*EXERCISE DETAILS:*
The answer must be every entry, retyped without a single difference.

*DATA LISTING:*
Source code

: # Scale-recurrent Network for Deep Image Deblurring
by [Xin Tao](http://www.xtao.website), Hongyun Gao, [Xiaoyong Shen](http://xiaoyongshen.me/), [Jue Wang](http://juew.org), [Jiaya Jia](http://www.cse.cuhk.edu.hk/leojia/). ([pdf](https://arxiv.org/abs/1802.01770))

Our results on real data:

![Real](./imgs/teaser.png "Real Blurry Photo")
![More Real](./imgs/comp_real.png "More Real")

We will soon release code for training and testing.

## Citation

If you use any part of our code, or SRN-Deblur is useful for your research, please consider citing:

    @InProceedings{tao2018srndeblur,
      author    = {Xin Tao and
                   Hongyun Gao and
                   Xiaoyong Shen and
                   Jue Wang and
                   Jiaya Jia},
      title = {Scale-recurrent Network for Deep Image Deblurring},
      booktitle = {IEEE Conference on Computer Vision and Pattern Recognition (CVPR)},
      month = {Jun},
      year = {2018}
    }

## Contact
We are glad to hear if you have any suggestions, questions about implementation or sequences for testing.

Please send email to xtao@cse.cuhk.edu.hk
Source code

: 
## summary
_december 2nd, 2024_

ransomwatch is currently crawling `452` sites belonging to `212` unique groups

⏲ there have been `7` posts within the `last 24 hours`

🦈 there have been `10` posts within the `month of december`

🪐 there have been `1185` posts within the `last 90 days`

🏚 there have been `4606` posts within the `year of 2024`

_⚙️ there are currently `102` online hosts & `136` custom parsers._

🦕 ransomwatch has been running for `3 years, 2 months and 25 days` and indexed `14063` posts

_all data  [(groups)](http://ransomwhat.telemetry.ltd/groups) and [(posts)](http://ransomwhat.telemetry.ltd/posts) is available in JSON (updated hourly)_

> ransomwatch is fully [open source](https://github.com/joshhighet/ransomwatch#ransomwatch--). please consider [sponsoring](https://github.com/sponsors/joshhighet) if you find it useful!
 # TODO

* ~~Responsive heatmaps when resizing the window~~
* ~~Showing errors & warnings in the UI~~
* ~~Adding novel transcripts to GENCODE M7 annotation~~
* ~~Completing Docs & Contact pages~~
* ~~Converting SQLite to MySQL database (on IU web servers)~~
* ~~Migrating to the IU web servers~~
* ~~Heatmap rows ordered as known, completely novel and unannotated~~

*SOLUTION:*
Source code

: # Scale-recurrent Network for Deep Image Deblurring
by [Xin Tao](http://www.xtao.website), Hongyun Gao, [Xiaoyong Shen](http://xiaoyongshen.me/), [Jue Wang](http://juew.org), [Jiaya Jia](http://www.cse.cuhk.edu.hk/leojia/). ([pdf](https://arxiv.org/abs/1802.01770))

Our results on real data:

![Real](./imgs/teaser.png "Real Blurry Photo")
![More Real](./imgs/comp_real.png "More Real")

We will soon release code for training and testing.

## Citation

If you use any part of our code, or SRN-Deblur is useful for your research, please consider citing:

    @InProceedings{tao2018srndeblur,
      author    = {Xin Tao and
                   Hongyun Gao and
                   Xiaoyong Shen and
                   Jue Wang and
                   Jiaya Jia},
      title = {Scale-recurrent Network for Deep Image Deblurring},
      booktitle = {IEEE Conference on Computer Vision and Pattern Recognition (CVPR)},
      month = {Jun},
      year = {2018}
    }

## Contact
We are glad to hear if you have any suggestions, questions about implementation or sequences for testing.

Please send email to xtao@cse.cuhk.edu.hk
Source code

: 
## summary
_december 2nd, 2024_

ransomwatch is currently crawling `452` sites belonging to `212` unique groups

⏲ there have been `7` posts within the `last 24 hours`

🦈 there have been `10` posts within the `month of december`

🪐 there have been `1185` posts within the `last 90 days`

🏚 there have been `4606` posts within the `year of 2024`

_⚙️ there are currently `102` online hosts & `136` custom parsers._

🦕 ransomwatch has been running for `3 years, 2 months and 25 days` and indexed `14063` posts

_all data  [(groups)](http://ransomwhat.telemetry.ltd/groups) and [(posts)](http://ransomwhat.telemetry.ltd/posts) is available in JSON (updated hourly)_

> ransomwatch is fully [open source](https://github.com/joshhighet/ransomwatch#ransomwatch--). please consider [sponsoring](https://github.com/sponsors/joshhighet) if you find it useful!
 # TODO

* ~~Responsive heatmaps when resizing the window~~
* ~~Showing errors & warnings in the UI~~
* ~~Adding novel transcripts to GENCODE M7 annotation~~
* ~~Completing Docs & Contact pages~~
* ~~Converting SQLite to MySQL database (on IU web servers)~~
* ~~Migrating to the IU web servers~~
* ~~Heatmap rows ordered as known, completely novel and unannotated~~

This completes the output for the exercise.